■ What needs to be done: Nothing outside the range below should be printed. Output exactly the lines from the line with "Remember that if" to the line with "# Benchmarking algorithm", both included.

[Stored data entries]

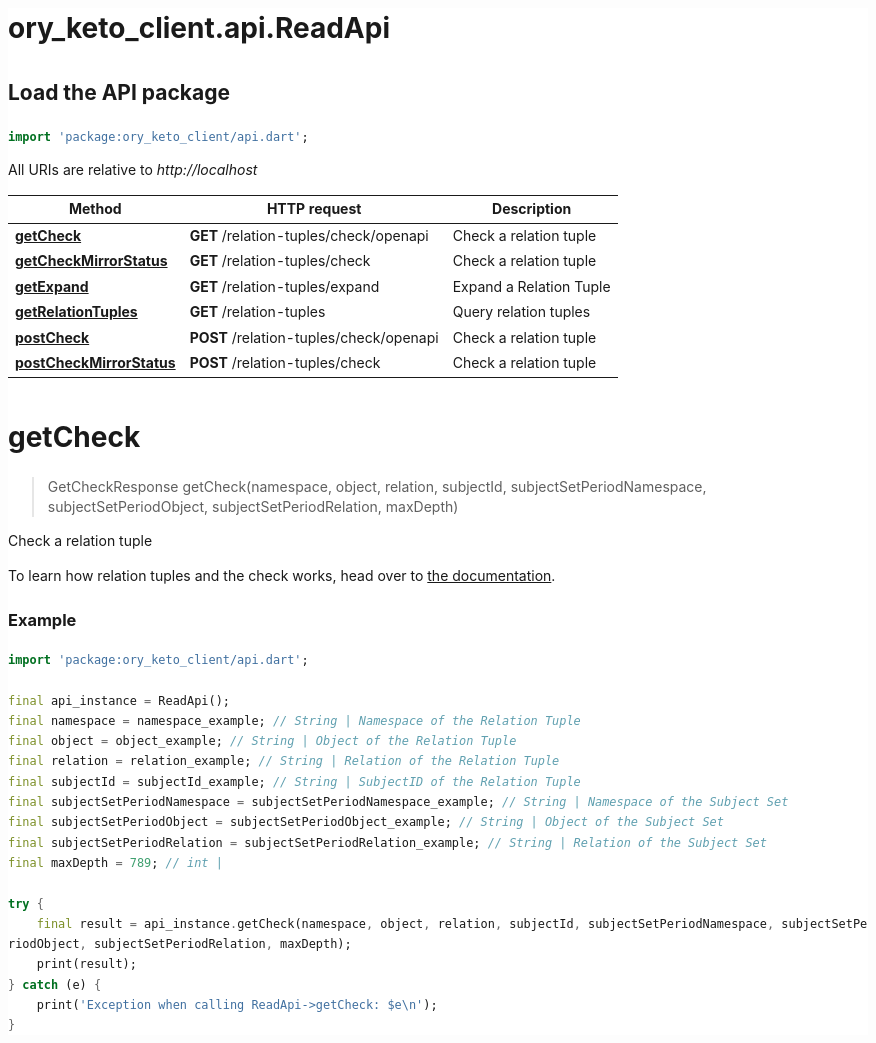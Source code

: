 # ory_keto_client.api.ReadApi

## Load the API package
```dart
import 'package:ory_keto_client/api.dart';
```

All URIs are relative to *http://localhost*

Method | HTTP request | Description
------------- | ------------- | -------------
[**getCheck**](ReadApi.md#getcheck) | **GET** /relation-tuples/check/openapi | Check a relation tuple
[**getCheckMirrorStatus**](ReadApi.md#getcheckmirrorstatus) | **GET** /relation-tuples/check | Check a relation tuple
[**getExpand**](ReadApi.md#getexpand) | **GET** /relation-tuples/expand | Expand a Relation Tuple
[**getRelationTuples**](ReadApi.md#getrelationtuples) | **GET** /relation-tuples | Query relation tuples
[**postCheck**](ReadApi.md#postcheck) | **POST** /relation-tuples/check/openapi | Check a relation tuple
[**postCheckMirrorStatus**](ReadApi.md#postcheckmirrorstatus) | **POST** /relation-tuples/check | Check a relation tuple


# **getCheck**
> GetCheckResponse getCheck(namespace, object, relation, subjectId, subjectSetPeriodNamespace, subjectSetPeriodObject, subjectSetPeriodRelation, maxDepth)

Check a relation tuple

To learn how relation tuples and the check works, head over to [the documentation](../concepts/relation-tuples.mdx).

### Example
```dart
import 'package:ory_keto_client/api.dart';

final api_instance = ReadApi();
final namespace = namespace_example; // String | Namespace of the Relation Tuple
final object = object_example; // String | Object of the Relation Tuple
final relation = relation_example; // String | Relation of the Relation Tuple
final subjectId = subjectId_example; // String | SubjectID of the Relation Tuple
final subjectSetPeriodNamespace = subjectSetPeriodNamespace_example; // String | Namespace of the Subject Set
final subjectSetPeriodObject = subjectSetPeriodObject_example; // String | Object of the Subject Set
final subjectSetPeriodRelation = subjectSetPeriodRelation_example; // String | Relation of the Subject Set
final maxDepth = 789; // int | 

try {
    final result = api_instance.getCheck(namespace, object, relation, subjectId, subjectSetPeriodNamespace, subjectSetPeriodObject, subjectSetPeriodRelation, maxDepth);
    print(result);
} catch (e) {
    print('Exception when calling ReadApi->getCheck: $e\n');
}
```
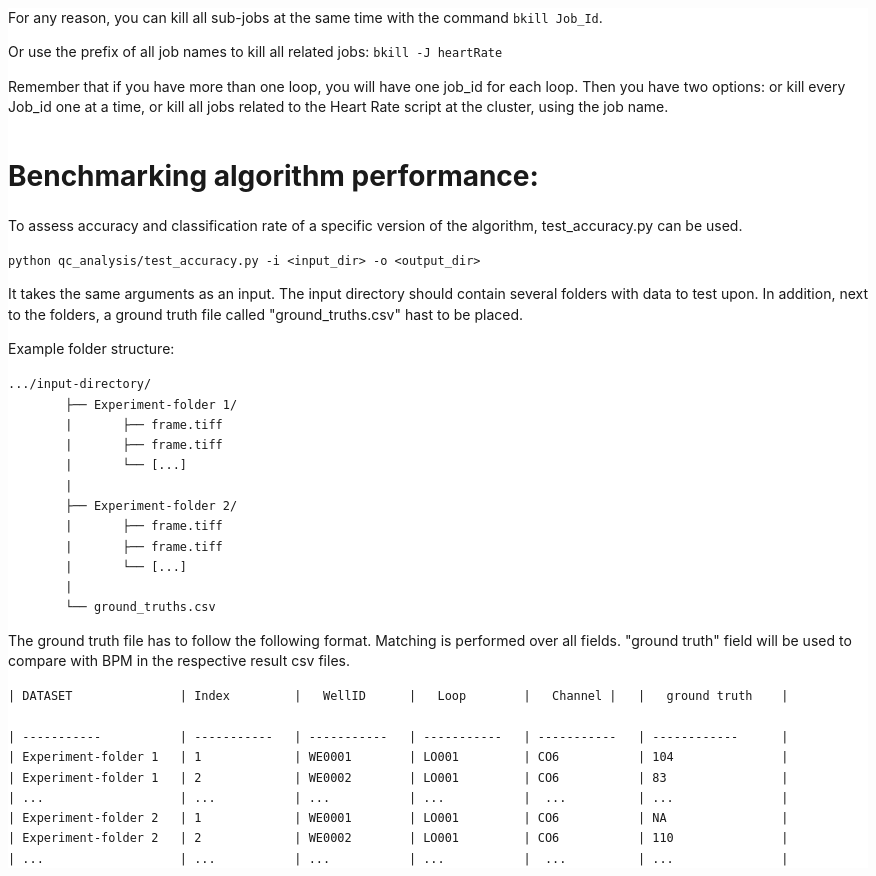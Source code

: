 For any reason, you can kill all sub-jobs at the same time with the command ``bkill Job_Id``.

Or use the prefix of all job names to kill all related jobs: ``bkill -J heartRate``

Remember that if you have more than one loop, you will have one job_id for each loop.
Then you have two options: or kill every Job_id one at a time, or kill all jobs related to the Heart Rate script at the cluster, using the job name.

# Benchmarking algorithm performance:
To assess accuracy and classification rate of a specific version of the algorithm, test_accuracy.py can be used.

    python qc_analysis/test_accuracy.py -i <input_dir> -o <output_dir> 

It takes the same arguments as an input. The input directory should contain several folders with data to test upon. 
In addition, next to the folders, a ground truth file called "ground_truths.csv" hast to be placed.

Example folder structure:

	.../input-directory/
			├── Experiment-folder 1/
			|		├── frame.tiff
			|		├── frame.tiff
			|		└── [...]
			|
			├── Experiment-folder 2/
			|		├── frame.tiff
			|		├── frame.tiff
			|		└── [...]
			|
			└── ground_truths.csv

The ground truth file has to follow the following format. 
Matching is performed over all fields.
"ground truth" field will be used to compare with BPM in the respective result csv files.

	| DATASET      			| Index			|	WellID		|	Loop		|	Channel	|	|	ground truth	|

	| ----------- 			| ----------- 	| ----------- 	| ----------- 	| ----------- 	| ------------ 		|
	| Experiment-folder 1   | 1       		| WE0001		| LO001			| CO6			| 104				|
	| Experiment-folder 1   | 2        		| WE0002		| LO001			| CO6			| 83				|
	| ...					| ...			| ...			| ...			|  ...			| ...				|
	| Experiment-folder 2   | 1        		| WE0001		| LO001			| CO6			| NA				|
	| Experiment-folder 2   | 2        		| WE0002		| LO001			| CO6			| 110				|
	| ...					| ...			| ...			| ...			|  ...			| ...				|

■ Exercise solution:
Remember that if you have more than one loop, you will have one job_id for each loop.
Then you have two options: or kill every Job_id one at a time, or kill all jobs related to the Heart Rate script at the cluster, using the job name.

# Benchmarking algorithm performance:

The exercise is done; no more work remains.